* _Work required_
Copy out each line containing "that" from the entries below.

────

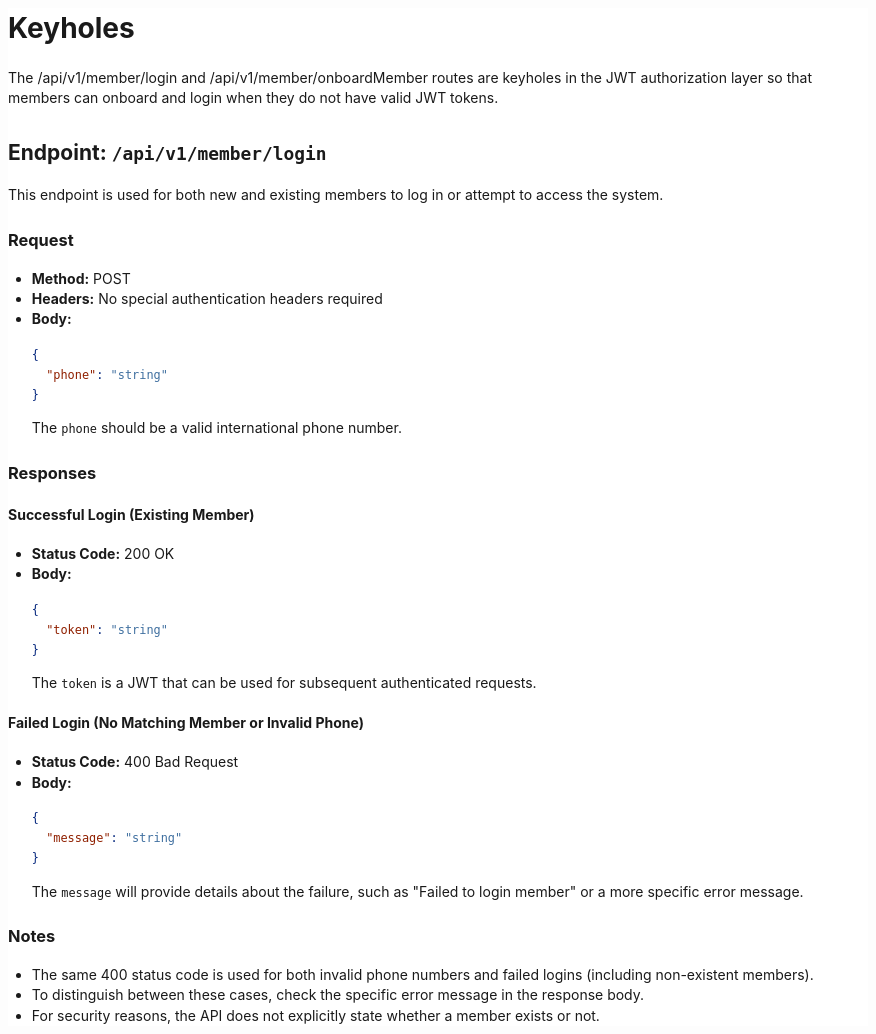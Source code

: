 # Keyholes
The /api/v1/member/login and /api/v1/member/onboardMember routes are keyholes in the JWT authorization layer so that members can onboard and login when they do not have valid JWT tokens.

## Endpoint: `/api/v1/member/login`

This endpoint is used for both new and existing members to log in or attempt to access the system.

### Request

- **Method:** POST
- **Headers:** No special authentication headers required
- **Body:**
  ```json
  {
    "phone": "string"
  }
  ```
  The `phone` should be a valid international phone number.

### Responses

#### Successful Login (Existing Member)

- **Status Code:** 200 OK
- **Body:**
  ```json
  {
    "token": "string"
  }
  ```
  The `token` is a JWT that can be used for subsequent authenticated requests.

#### Failed Login (No Matching Member or Invalid Phone)

- **Status Code:** 400 Bad Request
- **Body:**
  ```json
  {
    "message": "string"
  }
  ```
  The `message` will provide details about the failure, such as "Failed to login member" or a more specific error message.

### Notes

- The same 400 status code is used for both invalid phone numbers and failed logins (including non-existent members).
- To distinguish between these cases, check the specific error message in the response body.
- For security reasons, the API does not explicitly state whether a member exists or not.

────

* _Reply to the exercise_
The /api/v1/member/login and /api/v1/member/onboardMember routes are keyholes in the JWT authorization layer so that members can onboard and login when they do not have valid JWT tokens.
  The `token` is a JWT that can be used for subsequent authenticated requests.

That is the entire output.